Content starts

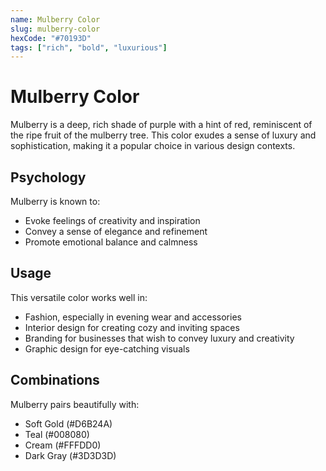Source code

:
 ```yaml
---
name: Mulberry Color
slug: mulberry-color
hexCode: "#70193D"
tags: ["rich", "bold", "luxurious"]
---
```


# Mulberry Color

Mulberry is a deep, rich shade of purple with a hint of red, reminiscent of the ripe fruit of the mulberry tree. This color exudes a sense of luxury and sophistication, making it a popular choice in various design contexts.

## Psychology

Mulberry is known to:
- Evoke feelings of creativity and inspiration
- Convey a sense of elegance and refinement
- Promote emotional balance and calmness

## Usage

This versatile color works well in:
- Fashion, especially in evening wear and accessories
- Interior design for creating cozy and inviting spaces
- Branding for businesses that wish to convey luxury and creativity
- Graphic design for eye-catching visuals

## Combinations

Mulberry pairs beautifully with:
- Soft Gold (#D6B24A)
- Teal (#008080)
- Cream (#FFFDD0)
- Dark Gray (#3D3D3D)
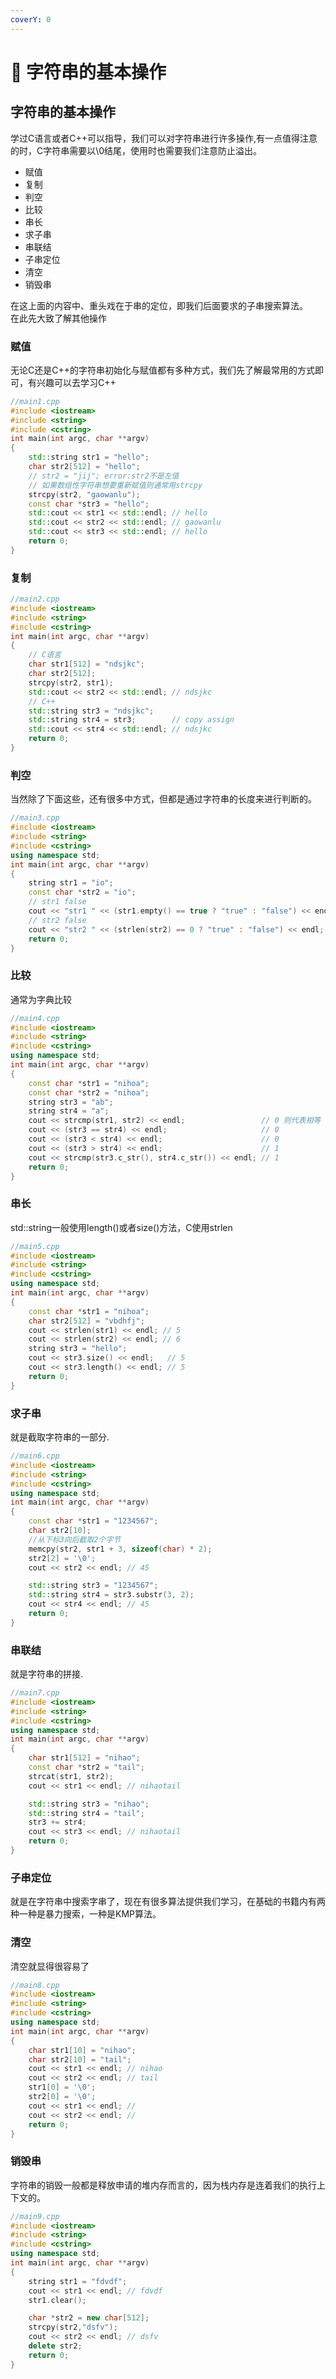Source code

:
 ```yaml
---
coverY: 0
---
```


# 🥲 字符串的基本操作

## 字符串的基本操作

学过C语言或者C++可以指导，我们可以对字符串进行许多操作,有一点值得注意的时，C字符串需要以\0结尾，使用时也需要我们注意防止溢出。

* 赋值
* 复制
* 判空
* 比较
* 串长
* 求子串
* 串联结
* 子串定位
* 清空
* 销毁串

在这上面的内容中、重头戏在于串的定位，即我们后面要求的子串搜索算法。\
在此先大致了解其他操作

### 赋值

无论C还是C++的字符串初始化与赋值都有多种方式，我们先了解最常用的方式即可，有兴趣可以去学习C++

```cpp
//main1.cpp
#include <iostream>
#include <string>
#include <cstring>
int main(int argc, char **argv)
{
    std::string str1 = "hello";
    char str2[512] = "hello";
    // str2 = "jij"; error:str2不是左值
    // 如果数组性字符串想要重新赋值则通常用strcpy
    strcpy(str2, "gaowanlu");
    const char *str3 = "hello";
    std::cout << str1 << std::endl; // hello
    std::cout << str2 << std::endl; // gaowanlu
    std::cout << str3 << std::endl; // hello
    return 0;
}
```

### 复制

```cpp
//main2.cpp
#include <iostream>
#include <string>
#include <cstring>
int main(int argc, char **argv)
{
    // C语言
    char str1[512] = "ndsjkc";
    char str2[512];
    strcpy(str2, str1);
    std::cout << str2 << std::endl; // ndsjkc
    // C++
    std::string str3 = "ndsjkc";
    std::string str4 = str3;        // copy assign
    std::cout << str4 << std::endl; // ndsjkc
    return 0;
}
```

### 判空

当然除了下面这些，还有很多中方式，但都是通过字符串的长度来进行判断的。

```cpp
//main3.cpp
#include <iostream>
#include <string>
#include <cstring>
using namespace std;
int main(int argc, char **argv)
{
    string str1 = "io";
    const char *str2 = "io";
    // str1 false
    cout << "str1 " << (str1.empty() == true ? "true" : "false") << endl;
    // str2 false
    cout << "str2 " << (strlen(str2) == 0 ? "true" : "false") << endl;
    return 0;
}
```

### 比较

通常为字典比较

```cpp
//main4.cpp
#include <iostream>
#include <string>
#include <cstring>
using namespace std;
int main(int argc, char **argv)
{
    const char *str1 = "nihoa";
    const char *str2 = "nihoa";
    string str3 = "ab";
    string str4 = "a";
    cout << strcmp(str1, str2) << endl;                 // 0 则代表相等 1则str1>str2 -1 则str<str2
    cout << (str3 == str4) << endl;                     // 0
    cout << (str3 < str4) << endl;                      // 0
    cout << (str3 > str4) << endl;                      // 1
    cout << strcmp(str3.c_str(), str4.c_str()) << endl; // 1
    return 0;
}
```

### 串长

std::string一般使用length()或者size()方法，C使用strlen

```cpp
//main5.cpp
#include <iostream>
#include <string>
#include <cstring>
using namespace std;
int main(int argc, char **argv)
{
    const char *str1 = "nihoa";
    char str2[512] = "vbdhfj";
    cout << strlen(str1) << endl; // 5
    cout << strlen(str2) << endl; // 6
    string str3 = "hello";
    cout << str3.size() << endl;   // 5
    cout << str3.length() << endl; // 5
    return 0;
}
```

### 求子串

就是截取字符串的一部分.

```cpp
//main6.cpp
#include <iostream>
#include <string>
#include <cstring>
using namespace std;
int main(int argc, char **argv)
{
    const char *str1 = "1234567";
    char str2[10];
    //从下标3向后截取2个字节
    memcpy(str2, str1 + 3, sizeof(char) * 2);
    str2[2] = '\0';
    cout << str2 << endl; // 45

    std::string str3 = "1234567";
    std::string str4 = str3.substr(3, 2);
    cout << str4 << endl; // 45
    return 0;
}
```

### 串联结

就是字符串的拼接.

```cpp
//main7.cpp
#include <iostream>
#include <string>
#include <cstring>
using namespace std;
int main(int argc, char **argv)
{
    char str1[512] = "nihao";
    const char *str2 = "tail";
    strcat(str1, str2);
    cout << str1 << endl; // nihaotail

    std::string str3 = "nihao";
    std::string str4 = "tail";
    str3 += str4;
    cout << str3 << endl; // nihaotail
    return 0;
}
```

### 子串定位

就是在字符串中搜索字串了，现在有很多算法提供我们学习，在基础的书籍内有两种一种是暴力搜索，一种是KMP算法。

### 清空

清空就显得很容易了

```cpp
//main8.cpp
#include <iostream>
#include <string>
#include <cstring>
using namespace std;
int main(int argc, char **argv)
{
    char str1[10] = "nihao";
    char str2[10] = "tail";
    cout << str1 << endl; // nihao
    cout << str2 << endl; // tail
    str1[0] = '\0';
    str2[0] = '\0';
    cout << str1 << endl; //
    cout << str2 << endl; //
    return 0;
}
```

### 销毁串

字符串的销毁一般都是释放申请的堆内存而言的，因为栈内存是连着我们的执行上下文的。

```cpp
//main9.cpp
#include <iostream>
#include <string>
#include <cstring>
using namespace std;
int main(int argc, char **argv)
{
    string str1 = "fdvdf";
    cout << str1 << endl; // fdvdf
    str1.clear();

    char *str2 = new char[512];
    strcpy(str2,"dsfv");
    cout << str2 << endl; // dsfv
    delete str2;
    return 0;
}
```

Content ends
Content starts

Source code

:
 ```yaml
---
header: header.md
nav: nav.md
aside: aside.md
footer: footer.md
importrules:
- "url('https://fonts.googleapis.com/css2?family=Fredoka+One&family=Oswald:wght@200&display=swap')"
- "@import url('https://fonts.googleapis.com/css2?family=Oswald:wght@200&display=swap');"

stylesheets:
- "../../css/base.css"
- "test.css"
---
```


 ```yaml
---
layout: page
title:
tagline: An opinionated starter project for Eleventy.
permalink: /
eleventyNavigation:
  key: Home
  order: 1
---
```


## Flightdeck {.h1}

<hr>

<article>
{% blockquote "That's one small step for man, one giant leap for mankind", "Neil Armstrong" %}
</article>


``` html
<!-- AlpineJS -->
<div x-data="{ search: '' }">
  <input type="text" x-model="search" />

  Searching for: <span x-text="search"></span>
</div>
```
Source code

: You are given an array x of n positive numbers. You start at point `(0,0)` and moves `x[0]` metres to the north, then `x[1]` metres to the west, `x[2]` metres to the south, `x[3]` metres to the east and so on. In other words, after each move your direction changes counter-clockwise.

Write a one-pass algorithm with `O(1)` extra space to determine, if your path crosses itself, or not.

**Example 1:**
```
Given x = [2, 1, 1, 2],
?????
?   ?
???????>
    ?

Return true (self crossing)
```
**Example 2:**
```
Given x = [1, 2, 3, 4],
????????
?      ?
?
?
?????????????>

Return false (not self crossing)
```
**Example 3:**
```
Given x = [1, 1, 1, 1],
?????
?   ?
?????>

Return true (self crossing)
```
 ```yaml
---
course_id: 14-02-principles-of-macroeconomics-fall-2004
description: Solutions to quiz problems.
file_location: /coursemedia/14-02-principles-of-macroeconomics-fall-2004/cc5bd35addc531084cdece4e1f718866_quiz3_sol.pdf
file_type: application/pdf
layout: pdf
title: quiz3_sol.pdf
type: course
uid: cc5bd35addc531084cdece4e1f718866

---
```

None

Content ends
Content starts

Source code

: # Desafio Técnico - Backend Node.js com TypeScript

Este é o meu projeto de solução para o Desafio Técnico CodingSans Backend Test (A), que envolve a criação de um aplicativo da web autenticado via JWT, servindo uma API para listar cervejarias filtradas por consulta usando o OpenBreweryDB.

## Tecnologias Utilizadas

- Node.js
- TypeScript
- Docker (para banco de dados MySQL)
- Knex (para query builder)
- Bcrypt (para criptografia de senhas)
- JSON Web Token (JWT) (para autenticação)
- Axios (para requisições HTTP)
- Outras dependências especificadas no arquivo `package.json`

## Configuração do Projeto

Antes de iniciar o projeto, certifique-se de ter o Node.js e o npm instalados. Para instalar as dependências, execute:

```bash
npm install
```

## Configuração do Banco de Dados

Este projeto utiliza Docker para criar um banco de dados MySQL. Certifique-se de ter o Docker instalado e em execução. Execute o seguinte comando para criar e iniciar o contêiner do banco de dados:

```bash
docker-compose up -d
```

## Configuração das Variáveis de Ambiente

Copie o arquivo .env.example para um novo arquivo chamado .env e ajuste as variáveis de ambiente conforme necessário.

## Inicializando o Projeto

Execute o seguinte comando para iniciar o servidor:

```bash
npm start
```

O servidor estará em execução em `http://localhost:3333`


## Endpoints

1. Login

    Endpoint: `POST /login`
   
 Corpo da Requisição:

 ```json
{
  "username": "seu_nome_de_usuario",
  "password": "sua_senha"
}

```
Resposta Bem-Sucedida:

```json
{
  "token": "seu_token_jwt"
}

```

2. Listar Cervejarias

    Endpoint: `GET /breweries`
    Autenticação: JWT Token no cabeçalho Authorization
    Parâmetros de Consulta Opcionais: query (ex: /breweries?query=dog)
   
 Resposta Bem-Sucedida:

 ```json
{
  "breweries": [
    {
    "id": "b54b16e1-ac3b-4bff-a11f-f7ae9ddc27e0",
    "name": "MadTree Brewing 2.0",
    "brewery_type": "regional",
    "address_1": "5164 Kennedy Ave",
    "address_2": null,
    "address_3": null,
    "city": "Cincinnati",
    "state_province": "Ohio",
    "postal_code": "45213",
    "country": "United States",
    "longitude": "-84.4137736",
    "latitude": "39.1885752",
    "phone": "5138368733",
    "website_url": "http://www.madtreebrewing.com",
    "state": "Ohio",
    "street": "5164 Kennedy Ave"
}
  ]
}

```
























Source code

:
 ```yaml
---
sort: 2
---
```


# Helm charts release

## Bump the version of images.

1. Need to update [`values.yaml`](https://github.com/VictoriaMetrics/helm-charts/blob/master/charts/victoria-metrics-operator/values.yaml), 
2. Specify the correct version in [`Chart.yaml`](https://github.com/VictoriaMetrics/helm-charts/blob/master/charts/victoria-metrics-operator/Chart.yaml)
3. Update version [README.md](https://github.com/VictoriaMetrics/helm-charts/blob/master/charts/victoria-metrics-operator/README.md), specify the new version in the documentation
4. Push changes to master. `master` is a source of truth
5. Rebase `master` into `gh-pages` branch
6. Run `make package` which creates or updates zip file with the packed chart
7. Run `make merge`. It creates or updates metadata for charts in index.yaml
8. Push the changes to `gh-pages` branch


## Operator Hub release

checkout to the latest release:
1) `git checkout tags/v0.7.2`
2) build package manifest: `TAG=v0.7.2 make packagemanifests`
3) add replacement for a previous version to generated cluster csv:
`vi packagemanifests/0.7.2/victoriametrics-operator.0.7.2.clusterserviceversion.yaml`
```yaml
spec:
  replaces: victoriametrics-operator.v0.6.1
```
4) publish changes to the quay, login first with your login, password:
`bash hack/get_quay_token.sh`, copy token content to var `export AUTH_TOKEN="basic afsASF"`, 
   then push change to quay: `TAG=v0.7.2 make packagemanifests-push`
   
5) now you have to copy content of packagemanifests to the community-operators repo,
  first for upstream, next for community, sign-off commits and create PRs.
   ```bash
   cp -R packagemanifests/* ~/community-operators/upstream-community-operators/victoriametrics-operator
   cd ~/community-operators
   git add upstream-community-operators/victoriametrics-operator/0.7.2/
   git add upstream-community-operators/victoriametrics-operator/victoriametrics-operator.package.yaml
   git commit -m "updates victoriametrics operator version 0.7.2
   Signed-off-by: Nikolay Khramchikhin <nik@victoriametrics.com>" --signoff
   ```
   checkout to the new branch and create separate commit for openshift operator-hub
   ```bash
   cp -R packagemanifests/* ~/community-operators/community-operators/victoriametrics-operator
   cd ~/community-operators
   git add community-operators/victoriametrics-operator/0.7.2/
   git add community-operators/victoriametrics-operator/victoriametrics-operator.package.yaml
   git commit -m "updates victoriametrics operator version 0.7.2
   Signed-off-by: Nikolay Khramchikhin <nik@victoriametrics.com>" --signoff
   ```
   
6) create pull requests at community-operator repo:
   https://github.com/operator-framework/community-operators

Content ends

* _Task_: For the entries shown above, tally every line containing the word "TypeScript". Report the tally and nothing else.

* _Output of the task_: 2